Stored data entries
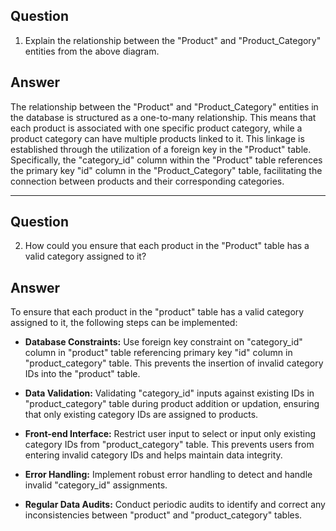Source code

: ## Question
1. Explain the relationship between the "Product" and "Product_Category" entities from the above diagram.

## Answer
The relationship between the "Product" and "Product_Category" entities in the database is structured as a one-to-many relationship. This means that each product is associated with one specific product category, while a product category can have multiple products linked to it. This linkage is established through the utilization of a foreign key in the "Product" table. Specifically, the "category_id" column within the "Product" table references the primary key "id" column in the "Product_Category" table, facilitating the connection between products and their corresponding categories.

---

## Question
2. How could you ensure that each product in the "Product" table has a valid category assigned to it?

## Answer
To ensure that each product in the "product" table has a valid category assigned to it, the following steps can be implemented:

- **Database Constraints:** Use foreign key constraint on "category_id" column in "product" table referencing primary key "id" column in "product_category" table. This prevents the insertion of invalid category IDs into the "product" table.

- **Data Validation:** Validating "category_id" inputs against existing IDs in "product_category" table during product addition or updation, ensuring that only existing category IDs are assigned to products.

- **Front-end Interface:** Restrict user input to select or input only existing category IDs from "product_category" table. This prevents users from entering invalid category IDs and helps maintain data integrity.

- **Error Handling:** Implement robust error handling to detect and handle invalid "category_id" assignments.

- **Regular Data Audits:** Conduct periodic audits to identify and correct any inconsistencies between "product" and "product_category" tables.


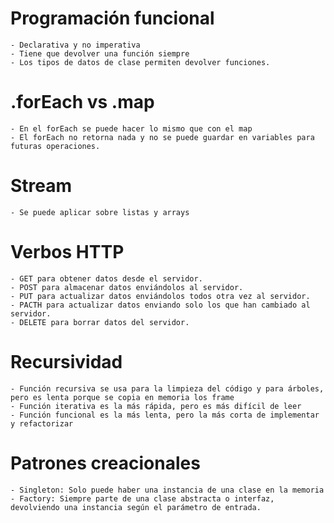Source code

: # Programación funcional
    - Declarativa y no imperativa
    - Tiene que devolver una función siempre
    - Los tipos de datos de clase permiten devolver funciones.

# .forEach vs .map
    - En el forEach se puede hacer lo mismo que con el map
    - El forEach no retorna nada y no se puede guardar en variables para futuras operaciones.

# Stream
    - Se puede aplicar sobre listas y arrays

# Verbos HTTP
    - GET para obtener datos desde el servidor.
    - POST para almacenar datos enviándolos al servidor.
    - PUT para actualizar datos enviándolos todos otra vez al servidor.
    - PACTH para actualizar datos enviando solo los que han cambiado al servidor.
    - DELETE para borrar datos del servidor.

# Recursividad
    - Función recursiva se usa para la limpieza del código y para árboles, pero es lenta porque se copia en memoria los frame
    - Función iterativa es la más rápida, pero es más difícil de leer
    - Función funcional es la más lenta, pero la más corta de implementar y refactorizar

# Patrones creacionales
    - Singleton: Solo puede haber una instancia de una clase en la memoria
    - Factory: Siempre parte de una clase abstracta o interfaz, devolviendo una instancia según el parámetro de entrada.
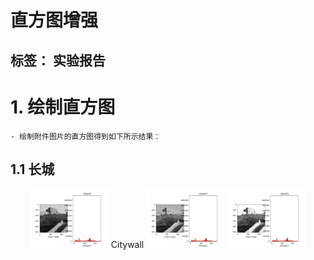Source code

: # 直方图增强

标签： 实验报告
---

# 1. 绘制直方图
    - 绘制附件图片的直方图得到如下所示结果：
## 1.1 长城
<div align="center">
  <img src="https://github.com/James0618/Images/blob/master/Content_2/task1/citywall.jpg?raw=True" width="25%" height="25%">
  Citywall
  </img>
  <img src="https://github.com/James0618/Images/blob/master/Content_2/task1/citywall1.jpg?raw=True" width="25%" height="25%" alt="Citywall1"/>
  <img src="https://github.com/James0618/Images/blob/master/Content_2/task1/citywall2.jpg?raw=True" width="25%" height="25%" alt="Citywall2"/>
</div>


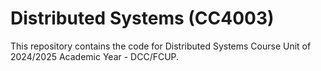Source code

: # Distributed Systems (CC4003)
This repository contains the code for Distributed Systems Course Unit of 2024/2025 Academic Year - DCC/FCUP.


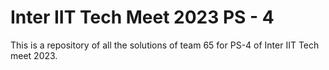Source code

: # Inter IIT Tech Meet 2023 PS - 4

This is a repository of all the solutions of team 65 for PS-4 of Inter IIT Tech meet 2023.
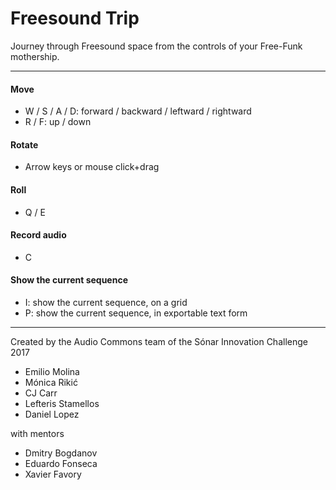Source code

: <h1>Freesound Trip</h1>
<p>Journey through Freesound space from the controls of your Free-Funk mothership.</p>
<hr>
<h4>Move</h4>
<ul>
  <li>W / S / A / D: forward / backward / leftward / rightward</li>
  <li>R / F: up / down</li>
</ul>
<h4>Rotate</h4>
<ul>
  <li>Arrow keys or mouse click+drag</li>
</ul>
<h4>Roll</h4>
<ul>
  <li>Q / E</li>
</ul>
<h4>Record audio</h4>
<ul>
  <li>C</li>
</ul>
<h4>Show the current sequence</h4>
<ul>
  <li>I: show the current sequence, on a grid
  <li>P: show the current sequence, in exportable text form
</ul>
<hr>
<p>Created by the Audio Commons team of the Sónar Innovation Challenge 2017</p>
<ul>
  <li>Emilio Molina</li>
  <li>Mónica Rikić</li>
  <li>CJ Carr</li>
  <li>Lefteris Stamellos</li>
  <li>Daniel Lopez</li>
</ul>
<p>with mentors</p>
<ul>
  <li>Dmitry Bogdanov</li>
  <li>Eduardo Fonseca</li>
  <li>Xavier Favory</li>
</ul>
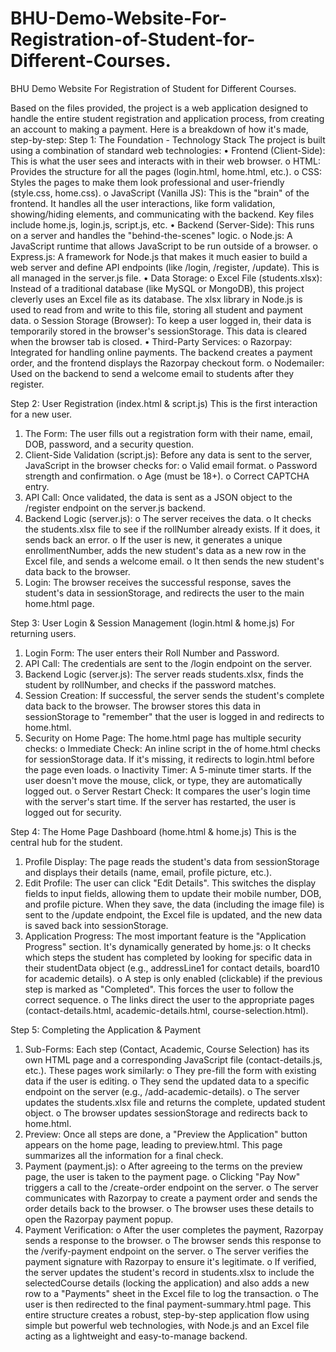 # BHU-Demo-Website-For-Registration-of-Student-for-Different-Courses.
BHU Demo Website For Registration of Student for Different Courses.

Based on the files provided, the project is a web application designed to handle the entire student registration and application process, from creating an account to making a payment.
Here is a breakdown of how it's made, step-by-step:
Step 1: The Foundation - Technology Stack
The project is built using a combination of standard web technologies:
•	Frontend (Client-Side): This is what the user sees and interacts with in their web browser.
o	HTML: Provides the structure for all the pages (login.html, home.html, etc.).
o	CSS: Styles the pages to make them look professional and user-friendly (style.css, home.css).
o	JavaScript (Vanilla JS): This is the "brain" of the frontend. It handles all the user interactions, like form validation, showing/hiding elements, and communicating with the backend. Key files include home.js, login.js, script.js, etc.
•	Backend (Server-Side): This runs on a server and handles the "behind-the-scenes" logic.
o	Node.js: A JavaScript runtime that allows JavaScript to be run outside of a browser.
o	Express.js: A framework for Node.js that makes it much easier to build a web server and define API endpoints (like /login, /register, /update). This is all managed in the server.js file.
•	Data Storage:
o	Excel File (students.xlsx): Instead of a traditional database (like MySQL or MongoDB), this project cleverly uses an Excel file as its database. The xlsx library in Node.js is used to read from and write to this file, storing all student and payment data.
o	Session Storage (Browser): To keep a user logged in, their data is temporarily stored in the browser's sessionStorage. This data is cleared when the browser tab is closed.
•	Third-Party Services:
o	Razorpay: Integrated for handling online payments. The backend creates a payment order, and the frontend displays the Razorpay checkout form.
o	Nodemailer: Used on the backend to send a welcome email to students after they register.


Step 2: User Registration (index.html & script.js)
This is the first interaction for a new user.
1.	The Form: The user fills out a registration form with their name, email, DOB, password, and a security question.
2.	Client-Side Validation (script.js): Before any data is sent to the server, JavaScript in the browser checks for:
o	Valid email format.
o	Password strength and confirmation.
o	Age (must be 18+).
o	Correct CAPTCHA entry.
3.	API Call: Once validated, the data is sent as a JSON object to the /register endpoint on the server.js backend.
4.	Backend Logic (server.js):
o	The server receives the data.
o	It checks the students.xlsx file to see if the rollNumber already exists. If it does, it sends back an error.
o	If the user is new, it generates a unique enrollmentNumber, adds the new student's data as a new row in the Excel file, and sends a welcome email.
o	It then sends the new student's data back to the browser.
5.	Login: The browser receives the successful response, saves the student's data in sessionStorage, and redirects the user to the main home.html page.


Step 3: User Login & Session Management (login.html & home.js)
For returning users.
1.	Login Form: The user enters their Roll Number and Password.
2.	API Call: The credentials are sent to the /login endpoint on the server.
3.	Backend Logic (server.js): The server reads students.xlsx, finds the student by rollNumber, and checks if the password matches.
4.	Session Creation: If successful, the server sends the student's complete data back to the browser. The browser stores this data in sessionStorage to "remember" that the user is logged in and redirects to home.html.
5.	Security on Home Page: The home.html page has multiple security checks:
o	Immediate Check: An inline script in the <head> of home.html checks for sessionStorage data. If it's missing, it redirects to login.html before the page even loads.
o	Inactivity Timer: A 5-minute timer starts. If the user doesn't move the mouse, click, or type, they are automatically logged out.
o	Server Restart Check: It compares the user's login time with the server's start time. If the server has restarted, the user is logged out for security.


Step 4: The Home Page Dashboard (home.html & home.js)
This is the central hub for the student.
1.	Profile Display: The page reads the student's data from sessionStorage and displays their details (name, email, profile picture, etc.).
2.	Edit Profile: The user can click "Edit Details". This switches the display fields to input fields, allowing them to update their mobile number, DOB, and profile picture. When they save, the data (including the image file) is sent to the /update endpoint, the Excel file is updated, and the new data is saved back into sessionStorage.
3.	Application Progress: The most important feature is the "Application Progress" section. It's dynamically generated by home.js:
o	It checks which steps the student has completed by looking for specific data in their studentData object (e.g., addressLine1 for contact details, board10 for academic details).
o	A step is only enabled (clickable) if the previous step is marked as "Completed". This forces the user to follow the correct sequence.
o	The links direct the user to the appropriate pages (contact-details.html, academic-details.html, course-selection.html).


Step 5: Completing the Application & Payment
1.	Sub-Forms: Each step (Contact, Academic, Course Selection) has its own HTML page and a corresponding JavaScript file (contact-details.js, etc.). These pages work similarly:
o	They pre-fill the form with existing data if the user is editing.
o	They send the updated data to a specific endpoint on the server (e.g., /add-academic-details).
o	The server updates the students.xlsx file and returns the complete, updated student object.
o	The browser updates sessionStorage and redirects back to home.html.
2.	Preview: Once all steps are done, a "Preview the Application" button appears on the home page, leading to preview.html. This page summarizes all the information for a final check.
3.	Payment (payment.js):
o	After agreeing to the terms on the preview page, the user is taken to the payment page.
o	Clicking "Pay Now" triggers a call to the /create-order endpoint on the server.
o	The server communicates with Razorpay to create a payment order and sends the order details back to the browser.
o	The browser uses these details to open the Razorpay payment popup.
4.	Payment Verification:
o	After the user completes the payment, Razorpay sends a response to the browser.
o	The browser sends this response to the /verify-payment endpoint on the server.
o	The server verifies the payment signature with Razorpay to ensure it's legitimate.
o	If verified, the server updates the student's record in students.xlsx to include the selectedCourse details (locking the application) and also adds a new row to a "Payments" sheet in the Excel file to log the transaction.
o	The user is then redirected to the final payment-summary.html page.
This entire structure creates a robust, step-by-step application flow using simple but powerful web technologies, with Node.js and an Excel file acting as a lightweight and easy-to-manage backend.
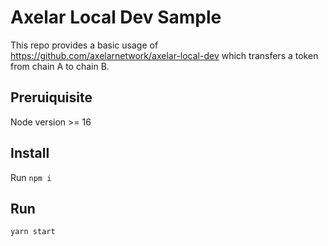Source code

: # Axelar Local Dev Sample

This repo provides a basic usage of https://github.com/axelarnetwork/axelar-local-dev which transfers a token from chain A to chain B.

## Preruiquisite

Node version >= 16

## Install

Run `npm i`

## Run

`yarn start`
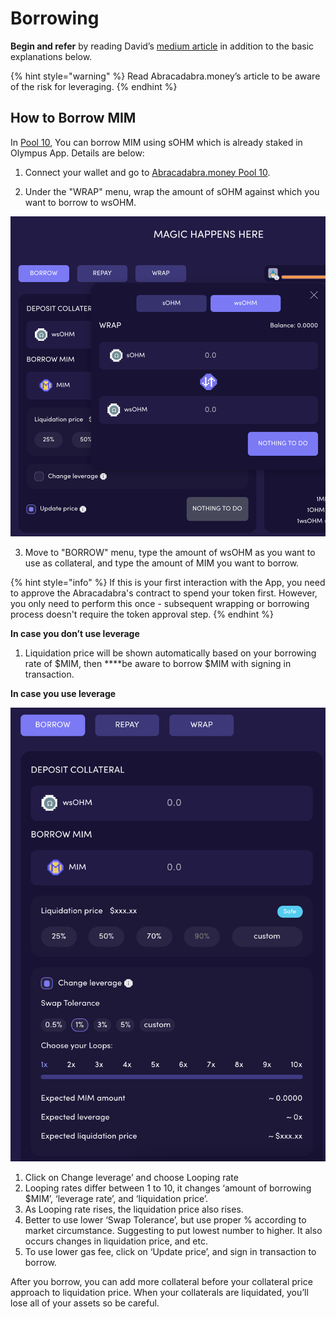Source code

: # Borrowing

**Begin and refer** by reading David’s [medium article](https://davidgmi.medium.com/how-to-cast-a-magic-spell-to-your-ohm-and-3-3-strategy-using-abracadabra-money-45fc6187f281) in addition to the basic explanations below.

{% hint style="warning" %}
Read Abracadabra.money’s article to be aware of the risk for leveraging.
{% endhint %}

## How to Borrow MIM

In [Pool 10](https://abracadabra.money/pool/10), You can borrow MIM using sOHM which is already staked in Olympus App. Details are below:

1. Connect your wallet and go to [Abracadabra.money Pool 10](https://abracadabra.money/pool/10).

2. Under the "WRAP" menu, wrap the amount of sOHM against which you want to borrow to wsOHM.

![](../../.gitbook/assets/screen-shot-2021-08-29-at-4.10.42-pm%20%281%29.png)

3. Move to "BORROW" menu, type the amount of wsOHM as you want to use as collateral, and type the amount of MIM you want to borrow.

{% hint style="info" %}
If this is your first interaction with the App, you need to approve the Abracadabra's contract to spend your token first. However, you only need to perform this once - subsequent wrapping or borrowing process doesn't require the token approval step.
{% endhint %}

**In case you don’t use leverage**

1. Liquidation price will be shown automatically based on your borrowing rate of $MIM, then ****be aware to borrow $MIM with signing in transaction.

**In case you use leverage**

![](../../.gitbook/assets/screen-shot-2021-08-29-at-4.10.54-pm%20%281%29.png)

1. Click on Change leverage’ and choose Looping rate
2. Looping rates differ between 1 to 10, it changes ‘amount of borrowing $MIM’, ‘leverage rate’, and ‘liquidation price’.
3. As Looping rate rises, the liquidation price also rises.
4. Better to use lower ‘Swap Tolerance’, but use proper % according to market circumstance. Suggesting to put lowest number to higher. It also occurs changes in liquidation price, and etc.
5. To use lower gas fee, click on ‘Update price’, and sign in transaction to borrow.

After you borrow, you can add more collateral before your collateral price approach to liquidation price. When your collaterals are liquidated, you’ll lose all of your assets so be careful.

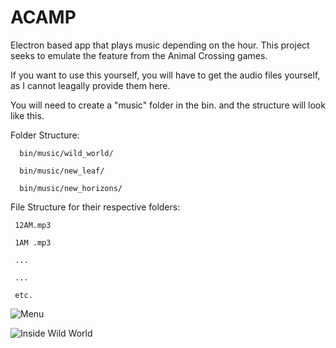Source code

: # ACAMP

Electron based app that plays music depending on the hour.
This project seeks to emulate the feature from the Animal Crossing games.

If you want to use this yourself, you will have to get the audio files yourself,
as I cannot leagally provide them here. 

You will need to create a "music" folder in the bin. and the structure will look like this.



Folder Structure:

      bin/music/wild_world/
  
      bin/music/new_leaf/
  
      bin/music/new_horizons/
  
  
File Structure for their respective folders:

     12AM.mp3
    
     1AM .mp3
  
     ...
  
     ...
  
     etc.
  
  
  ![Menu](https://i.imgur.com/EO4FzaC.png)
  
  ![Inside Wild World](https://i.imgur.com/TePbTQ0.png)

» **EXERCISE GOAL**
The entries above hold the needed span. Transcribe exactly the lines from the one with "server (e.g., /add-academic-details)." to the one with "back to home.html.", both included.

» **RESPONSE BELOW**
o	They send the updated data to a specific endpoint on the server (e.g., /add-academic-details).
o	The server updates the students.xlsx file and returns the complete, updated student object.
o	The browser updates sessionStorage and redirects back to home.html.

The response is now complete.